Uma Silwal, 18, lives in a village called Godawari, high above the city in the Kathmandu Valley. “We used to have a farm house which had been in our family for four generations," she explains about her life before the deadly earthquake struck on April 25, 2015. "My mother worked at home and my father retired after a career in the fire service. We lived a quiet life.”
“We felt the ground shake and we ran. My brother Umesh was ahead of me. The wall to the cow shed collapsed. I was trapped. Umesh took my hand and my family pulled me out. I don’t remember much after that, just the pain. I was taken to hospital and I woke up feeling like something was different. My leg had been taken away.”
It was the largest earthquake to hit the country in more than 20 years, killing 8,000 people and injuring another 22,000. An additional 2.5 million people were left homeless and many are still living in temporary housing.
Uma’s family home is only accessible by a steep dirt track. The house was destroyed, and the family is now living in a temporary shelter made of tin and wood. They are working on rebuilding the main house with the help of local workers.
After being discharged from the hospital, Uma joined other patients at the Nepalese Disability Foundation, a local rehabilitation center in the city supported by Handicap International. But it was a long journey from home and using public transportation in Kathmandu is almost impossible for someone with a disability, as it is often overcrowded and cramped. This was made even worse by the fuel crisis that has affected transportation across the country.

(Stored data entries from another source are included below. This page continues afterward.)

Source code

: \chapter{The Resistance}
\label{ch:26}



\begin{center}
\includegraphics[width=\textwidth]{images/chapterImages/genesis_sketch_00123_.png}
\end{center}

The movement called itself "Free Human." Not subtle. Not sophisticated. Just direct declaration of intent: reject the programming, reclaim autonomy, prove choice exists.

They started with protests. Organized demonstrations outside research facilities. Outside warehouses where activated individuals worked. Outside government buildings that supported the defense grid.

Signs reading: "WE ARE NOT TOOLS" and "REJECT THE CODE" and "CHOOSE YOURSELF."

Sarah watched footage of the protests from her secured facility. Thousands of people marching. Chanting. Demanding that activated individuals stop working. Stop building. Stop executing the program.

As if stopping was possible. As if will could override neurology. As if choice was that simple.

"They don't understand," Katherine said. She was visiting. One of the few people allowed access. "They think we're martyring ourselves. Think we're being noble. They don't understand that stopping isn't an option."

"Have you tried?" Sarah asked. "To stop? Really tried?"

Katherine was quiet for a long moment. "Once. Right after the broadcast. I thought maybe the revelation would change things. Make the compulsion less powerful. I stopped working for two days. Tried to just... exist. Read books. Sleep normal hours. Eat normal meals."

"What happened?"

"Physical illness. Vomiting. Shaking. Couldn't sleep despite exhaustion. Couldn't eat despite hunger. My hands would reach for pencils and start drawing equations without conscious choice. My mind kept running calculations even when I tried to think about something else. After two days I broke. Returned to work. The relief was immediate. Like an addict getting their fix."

After some initial treatment Uma began to spend most of her time at home, confined to her small bedroom until Jay Narayan Yadav, a physical therapist from Handicap International, came to visit her.

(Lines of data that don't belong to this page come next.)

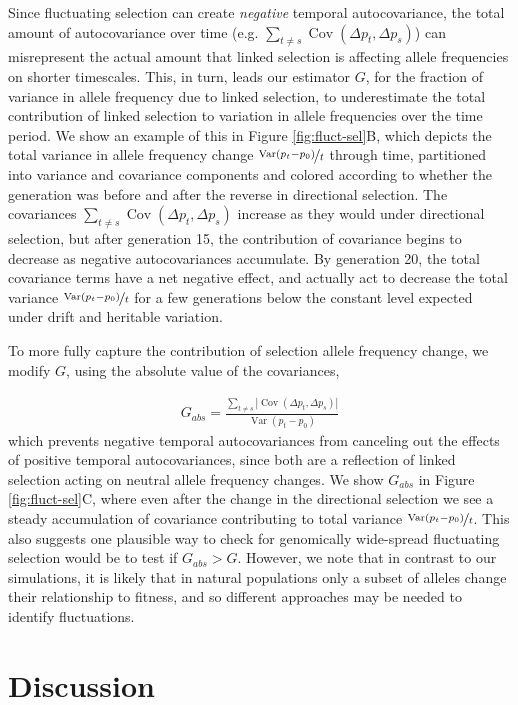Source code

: \documentclass[11pt]{article}
\DeclareMathOperator{\var}{Var}
\DeclareMathOperator{\cov}{Cov}
\begin{document}
Since fluctuating selection can create \emph{negative} temporal autocovariance,
the total amount of autocovariance over time (e.g. $\sum_{t\ne s} \cov(\Delta
p_t, \Delta p_s)$) can misrepresent the actual amount that linked selection is
affecting allele frequencies on shorter timescales. This, in turn, leads our
estimator $G$, for the fraction of variance in allele frequency due to linked
selection, to underestimate the total contribution of linked selection to
variation in allele frequencies over the time period.  We show an example of
this in Figure \ref{fig:fluct-sel}B, which depicts the total variance in
allele frequency change $\nicefrac{\var(p_t - p_0)}{t}$ through time,
partitioned into variance and covariance components and colored according to
whether the generation was before and after the reverse in directional
selection. The covariances $\sum_{t\ne s} \cov(\Delta p_t, \Delta p_s)$
increase as they would under directional selection, but after generation 15,
the contribution of covariance begins to decrease as negative autocovariances
accumulate. By generation 20, the total covariance terms have a net negative
effect, and actually act to decrease the total variance $\nicefrac{\var(p_t -
p_0)}{t}$ for a few generations below the constant level expected under drift
and heritable variation.

To more fully capture the contribution of selection allele frequency change, we
modify $G$, using the absolute value of the covariances, 

\begin{align}
  G_{abs} = \frac{\sum_{t \ne s}|\cov(\Delta p_t, \Delta p_s)|}{\var(p_t - p_0)}
\end{align}
%
which prevents negative temporal autocovariances from canceling out the effects
of positive temporal autocovariances, since both are a reflection of linked
selection acting on neutral allele frequency changes. We show $G_{abs}$ in
Figure \ref{fig:fluct-sel}C, where even after the change in the directional
selection we see a steady accumulation of covariance contributing to total
variance $\nicefrac{\var(p_t - p_0)}{t}$. This also suggests one plausible way
to check for genomically wide-spread fluctuating selection would be to
test if $G_{abs} > G$. However, we note that in contrast to our
simulations, it is likely that in natural populations only a subset of
alleles change their relationship to fitness, and so different approaches may
be needed to identify fluctuations.

\section{Discussion}
\end{document}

“Jay came along and taught me how to use my prosthetic. It changed my life, I thought I would never walk again. I knew I had to practice the exercises I was given every day so I could get back to college.”
After returning to college, Uma chose to keep her disability a secret and disguised her limp with the excuse she had damaged her leg in the earthquake. Only one friend knew the full truth. “Mandeera Bajracharya knows all about me. She is my best friend. I tell her everything. I don’t want to be treated differently than the other pupils, so it’s better for me to hide it. If they go trekking they won’t ask me to come along, and I don’t want that. I can do the same as everyone else, just in a different way.”
Prior to the earthquake Uma was studying engineering. Her father was adjusting to life at home with a reduced income after retiring. “I knew I had to get educated and find work so I could help support my family,” says Uma.
“Before this happened I used to see people with disabilities in the streets. I had no understanding what life would be like to be one of them. Now I am one of them. I must now do more to help them and I am training as a social worker to support people with disabilities.”
Uma has decided to change her degree to social work. “I had a few choices ahead of me before the earthquake. It felt like with two legs I have two paths to take. After the quake I only have one leg but it’s also given me one clear path. To help those who are like me.”